* EXERCISE OBJECTIVE:
Copy each line of the entries that includes the word "centre".

(Stored entries)
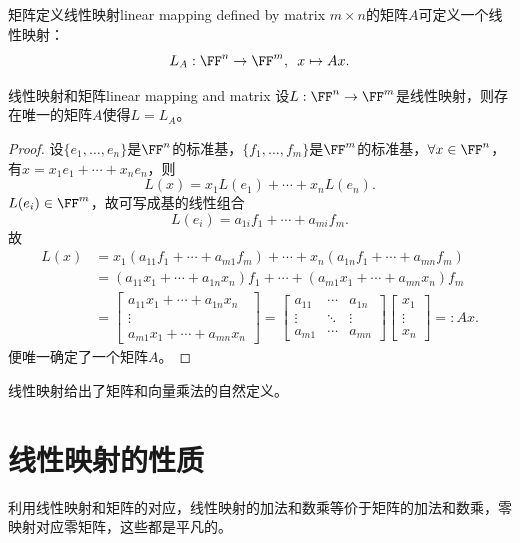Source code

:\begin{example}{矩阵定义线性映射}{linear mapping defined by matrix}
	$m\times n$的矩阵$A$可定义一个线性映射：
	\begin{equation}
		L_A:\FF^n\to\FF^m,\enspace x\mapsto Ax.
	\end{equation}
\end{example}
\begin{theorem}{线性映射和矩阵}{linear mapping and matrix}
	设$L:\FF^n\to\FF^m$是线性映射，则存在唯一的矩阵$A$使得$L=L_A$。
\end{theorem}
\begin{proof}
	设$\{e_1,\ldots,e_n\}$是$\FF^n$的标准基，$\{f_1,\ldots,f_m\}$是$\FF^m$的标准基，$\forall x\in\FF^n$，有$x=x_1e_1+\cdots+x_ne_n$，则
	\[
		L(x)=x_1L(e_1)+\cdots+x_nL(e_n).
	\]
	$L(e_i)\in\FF^m$，故可写成基的线性组合
	\[
		L(e_i)=a_{1i}f_1+\cdots+a_{mi}f_m.
	\]
	故
	\begin{align*}
		L(x)&=x_1(a_{11}f_1+\cdots+a_{m1}f_m)+\cdots+x_n(a_{1n}f_1+\cdots+a_{mn}f_m)\\
		&=(a_{11}x_1+\cdots+a_{1n}x_n)f_1+\cdots+(a_{m1}x_1+\cdots+a_{mn}x_n)f_m\\
		&=\begin{bmatrix}
			a_{11}x_1+\cdots+a_{1n}x_n\\\vdots\\
			a_{m1}x_1+\cdots+a_{mn}x_n
		\end{bmatrix}=\begin{bmatrix}
			a_{11}&\cdots&a_{1n}\\
			\vdots&\ddots&\vdots\\
			a_{m1}&\cdots&a_{mn}
		\end{bmatrix}\begin{bmatrix}
			x_1\\\vdots\\x_n
		\end{bmatrix}=:Ax.
	\end{align*}
	便唯一确定了一个矩阵$A$。
\end{proof}

\begin{remark}
	线性映射给出了矩阵和向量乘法的自然定义。
\end{remark}

\section{线性映射的性质}
利用线性映射和矩阵的对应，线性映射的加法和数乘等价于矩阵的加法和数乘，零映射对应零矩阵，这些都是平凡的。

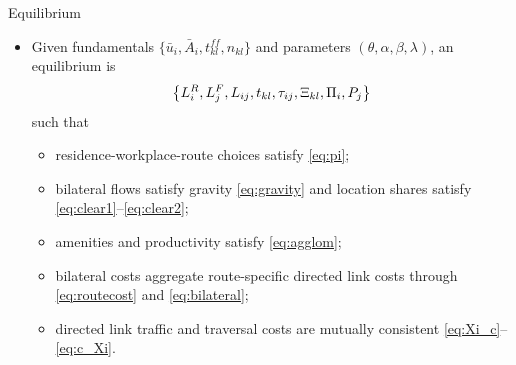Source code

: \documentclass[11pt,aspectratio=169]{beamer}
\begin{document}
\begin{frame}[label=equilibrium]{Equilibrium}
\begin{itemize}\footnotesize\setlength\itemsep{0.65em}
  \item Given fundamentals $\{\bar u_i,\bar A_i,t_{kl}^{ff},n_{kl}\}$ and parameters $(\theta,\alpha,\beta,\lambda)$, an equilibrium is
  \vspace{-0.10em}\begin{equation}
    \left\{L_i^R,L_j^F,L_{ij},t_{kl},\tau_{ij},\Xi_{kl},\Pi_i,P_j\right\}
  \vspace{-0.25em}\end{equation}
  such that
  \begin{itemize}\footnotesize\setlength\itemsep{0.26em}
    \item residence-workplace-route choices satisfy \eqref{eq:pi};
    \item bilateral flows satisfy gravity \eqref{eq:gravity} and location shares satisfy \eqref{eq:clear1}--\eqref{eq:clear2};
    \item amenities and productivity satisfy \eqref{eq:agglom};
    \item bilateral costs aggregate route-specific directed link costs through \eqref{eq:routecost} and \eqref{eq:bilateral};
    \item directed link traffic and traversal costs are mutually consistent \eqref{eq:Xi_c}--\eqref{eq:c_Xi}.
  \end{itemize}
\end{itemize}
\end{frame}

\end{document}
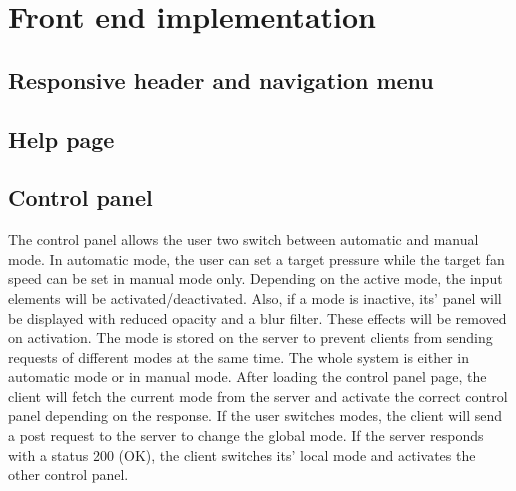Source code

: \chapter{Front end implementation}
\label{ch:front_end_implementation}





\section{Responsive header and navigation menu}
\label{sec:responsive_header_and_navigation_menu}





\section{Help page}
\label{sec:help_page}





\section{Control panel}
\label{sec:control_panel}

The control panel allows the user two switch between automatic and manual mode. In automatic mode, the user can set a target pressure while the target fan speed can be set in manual mode only. Depending on the active mode, the input elements will be activated/deactivated.  Also, if a mode is inactive, its' panel will be displayed with reduced opacity and a blur filter. These effects will be removed on activation. The mode is stored on the server to prevent clients from sending requests of different modes at the same time. The whole system is either in automatic mode or in manual mode. After loading the control panel page, the client will fetch the current mode from the server and activate the correct control panel depending on the response. If the user switches modes, the client will send a post request to the server to change the global mode. If the server responds with a status 200 (OK), the client switches its' local mode and activates the other control panel.

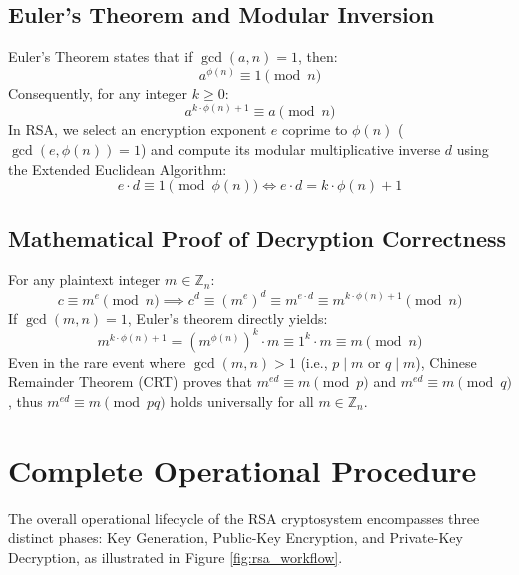 \subsection{Euler's Theorem and Modular Inversion}
Euler's Theorem states that if $\gcd(a, n) = 1$, then:
\begin{equation}
a^{\phi(n)} \equiv 1 \pmod n
\end{equation}
Consequently, for any integer $k \ge 0$:
\begin{equation}
a^{k \cdot \phi(n) + 1} \equiv a \pmod n
\end{equation}
In RSA, we select an encryption exponent $e$ coprime to $\phi(n)$ ($\gcd(e, \phi(n)) = 1$) and compute its modular multiplicative inverse $d$ using the Extended Euclidean Algorithm:
\begin{equation}
e \cdot d \equiv 1 \pmod{\phi(n)} \iff e \cdot d = k \cdot \phi(n) + 1
\end{equation}

\subsection{Mathematical Proof of Decryption Correctness}
For any plaintext integer $m \in \mathbb{Z}_n$:
\begin{equation}
c \equiv m^e \pmod n \implies c^d \equiv (m^e)^d \equiv m^{e \cdot d} \equiv m^{k \cdot \phi(n) + 1} \pmod n
\end{equation}
If $\gcd(m, n) = 1$, Euler's theorem directly yields:
\begin{equation}
m^{k \cdot \phi(n) + 1} = (m^{\phi(n)})^k \cdot m \equiv 1^k \cdot m \equiv m \pmod n
\end{equation}
Even in the rare event where $\gcd(m, n) > 1$ (i.e., $p \mid m$ or $q \mid m$), Chinese Remainder Theorem (CRT) proves that $m^{ed} \equiv m \pmod p$ and $m^{ed} \equiv m \pmod q$, thus $m^{ed} \equiv m \pmod{pq}$ holds universally for all $m \in \mathbb{Z}_n$.

\section{Complete Operational Procedure}
The overall operational lifecycle of the RSA cryptosystem encompasses three distinct phases: Key Generation, Public-Key Encryption, and Private-Key Decryption, as illustrated in Figure \ref{fig:rsa_workflow}.

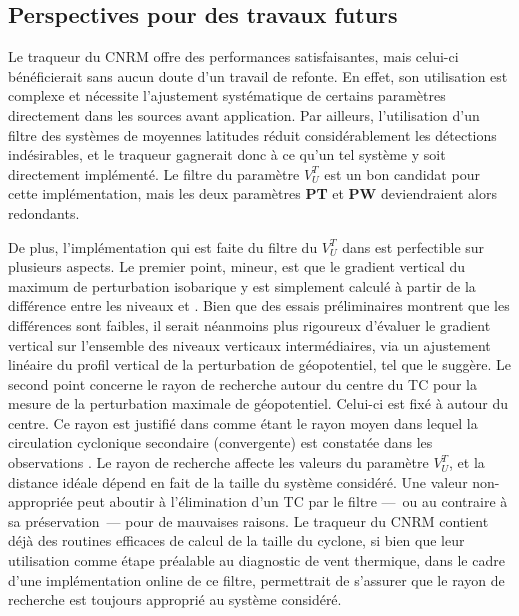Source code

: \documentclass[../main.tex]{subfiles}
\begin{document}
\subsection*{Perspectives pour des travaux futurs}

Le traqueur du CNRM offre des performances satisfaisantes, mais celui-ci bénéficierait sans aucun doute d'un travail de refonte. En effet, son utilisation est
complexe et nécessite l'ajustement systématique de certains paramètres directement dans les sources avant application. Par ailleurs, l'utilisation d'un filtre
des systèmes de moyennes latitudes réduit considérablement les détections indésirables, et le traqueur gagnerait donc à ce qu'un tel système y soit
directement implémenté. Le filtre du paramètre $V_U^T$ est un bon candidat pour cette implémentation, mais les deux paramètres \textbf{PT} et \textbf{PW}
deviendraient alors redondants.


De plus, l'implémentation qui est faite du filtre du $V_U^T$ dans \textcite{dulac_assessing_2023} est perfectible sur plusieurs aspects. Le premier point,
mineur, est que le gradient vertical du maximum de perturbation isobarique y est simplement calculé à partir de la différence entre les niveaux  et
. Bien que des essais préliminaires montrent que les différences sont faibles, il serait néanmoins plus rigoureux d'évaluer le gradient vertical sur
l'ensemble des niveaux verticaux intermédiaires, via un ajustement linéaire du profil vertical de la perturbation de géopotentiel, tel que
\textcite{hart_cyclone_2003} le suggère. Le second point concerne le rayon de recherche autour du centre du TC pour la mesure de la perturbation maximale de
géopotentiel. Celui-ci est fixé à  autour du centre. Ce rayon est justifié dans \textcite{hart_cyclone_2003} comme étant le rayon moyen dans lequel la
circulation cyclonique secondaire (convergente) est constatée dans les observations \parencite{frank_structure_1977}. Le rayon de recherche affecte les valeurs
du paramètre $V_U^T$, et la distance idéale dépend en fait de la taille du système considéré. Une valeur non-appropriée peut aboutir à l'élimination d'un TC par
le filtre ---~ou au contraire à sa préservation~--- pour de mauvaises raisons. Le traqueur du CNRM contient déjà des routines efficaces de calcul de la taille
du cyclone, si bien que leur utilisation comme étape préalable au diagnostic de vent thermique, dans le cadre d'une implémentation online de ce filtre,
permettrait de s'assurer que le rayon de recherche est toujours approprié au système considéré.
\end{document}
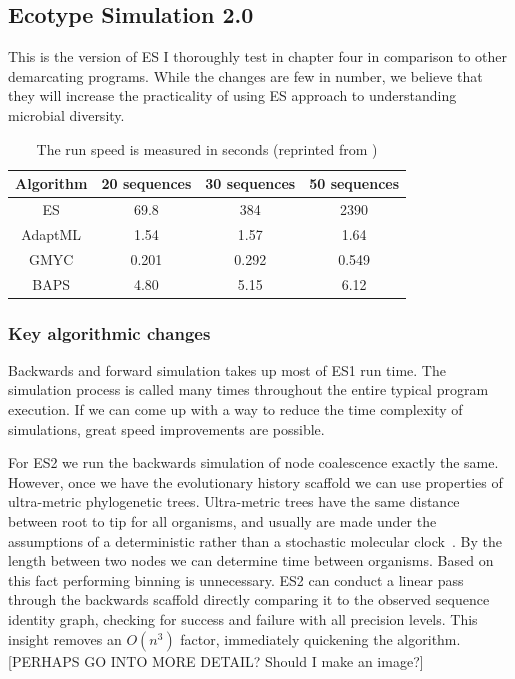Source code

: \subsection*{Ecotype Simulation 2.0}
This is the version of ES I thoroughly test in chapter four in comparison to other demarcating programs.
While the changes are few in number, we believe that they will increase the practicality of using ES approach to understanding microbial diversity.

\begin{table}
 \begin{tabular}{| c | c | c | c |}
  \hline
  Algorithm & 20 sequences & 30 sequences & 50 sequences \\ \hline
  ES & 69.8 & 384 & 2390 \\
  AdaptML & 1.54 & 1.57 & 1.64 \\
  GMYC & 0.201 & 0.292 & 0.549 \\
  BAPS & 4.80 & 5.15 & 6.12 \\
  \hline
 \end{tabular}
 \caption[ES1 run-time compared to other demarcation programs.]{The run speed is measured in seconds (reprinted from \protect\cite{carlo})}
 \label{tab:ES1speed}
\end{table}

\subsubsection*{Key algorithmic changes}
Backwards and forward simulation takes up most of ES1 run time.
The simulation process is called many times throughout the entire typical program execution.
If we can come up with a way to reduce the time complexity of simulations, great speed improvements are possible.

For ES2 we run the backwards simulation of node coalescence exactly the same.
However, once we have the evolutionary history scaffold we can use properties of ultra-metric phylogenetic trees.
Ultra-metric trees have the same distance between root to tip for all organisms, and usually are made under the assumptions of a deterministic rather than a stochastic molecular clock~\cite{ho2008molecular}.
By the length between two nodes we can determine time between organisms.
Based on this fact performing binning is unnecessary.
ES2 can conduct a linear pass through the backwards scaffold directly comparing it to the observed sequence identity graph, checking for success and failure with all precision levels.
This insight removes an $O(n^3)$ factor, immediately quickening the algorithm. [PERHAPS GO INTO MORE DETAIL? Should I make an image?]

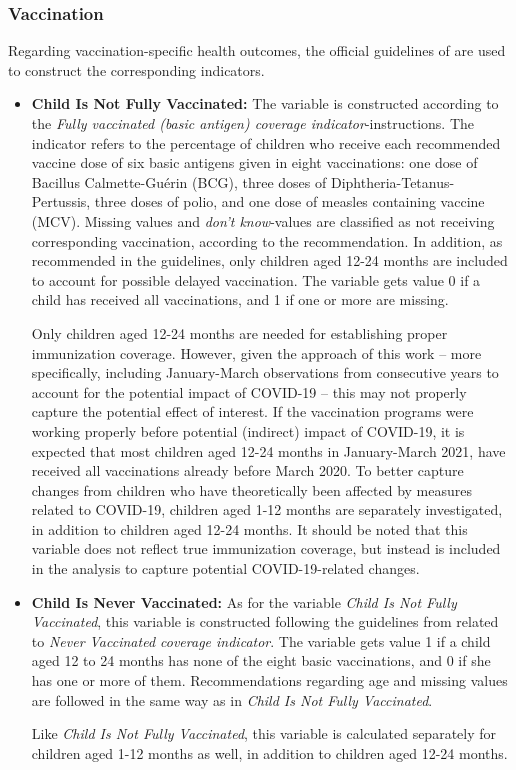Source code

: \documentclass[12pt,a4paper,notitlepage]{article}
\begin{document}
\subsubsection{Vaccination} \label{subsubsec:vaccination}

Regarding vaccination-specific health outcomes, the official guidelines of \citet{who2019Vaccination} are used to construct the corresponding indicators.

\begin{itemize}
    \item \textbf{Child Is Not Fully Vaccinated:} The variable is constructed according to the \textit{Fully vaccinated (basic antigen) coverage indicator}-instructions. The indicator refers to the percentage of children who receive each recommended vaccine dose of six basic antigens given in eight vaccinations: one dose of Bacillus Calmette-Guérin (BCG), three doses of Diphtheria-Tetanus-Pertussis, three doses of polio, and one dose of measles containing vaccine (MCV). Missing values and \textit{don't know}-values are classified as not receiving corresponding vaccination, according to the recommendation. In addition, as recommended in the guidelines, only children aged 12-24 months are included to account for possible delayed vaccination. The variable gets value 0 if a child has received  all vaccinations, and 1 if one or more are missing.

    Only children aged 12-24 months are needed for establishing proper immunization coverage. However, given the approach of this work -- more specifically, including January-March observations from consecutive years to account for the potential impact of COVID-19 -- this may not properly capture the potential effect of interest. If the vaccination programs were working properly before potential (indirect) impact of COVID-19, it is expected that most children aged 12-24 months in January-March 2021, have received all vaccinations already before March 2020. To better capture changes from children who have theoretically been affected by measures related to COVID-19, children aged 1-12 months are separately investigated, in addition to children aged 12-24 months. It should be noted that this variable does not reflect true immunization coverage, but instead is included in the analysis to capture potential COVID-19-related changes.

    \item \textbf{Child Is Never Vaccinated:} As for the variable \textit{Child Is Not Fully Vaccinated}, this variable is constructed following the guidelines from \cite{who2019Vaccination} related to \textit{Never Vaccinated coverage indicator}. The variable gets value 1 if a child aged 12 to 24 months has none of the eight basic vaccinations, and 0 if she has one or more of them. Recommendations regarding age and missing values are followed in the same way as in \textit{Child Is Not Fully Vaccinated}.

    Like \textit{Child Is Not Fully Vaccinated}, this variable is calculated separately for children aged 1-12 months as well, in addition to children aged 12-24 months.
\end{itemize}
\end{document}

* ANSWER TO THE EXERCISE:
\textcite{hart_cyclone_2003} le suggère. Le second point concerne le rayon de recherche autour du centre du TC pour la mesure de la perturbation maximale de
géopotentiel. Celui-ci est fixé à  autour du centre. Ce rayon est justifié dans \textcite{hart_cyclone_2003} comme étant le rayon moyen dans lequel la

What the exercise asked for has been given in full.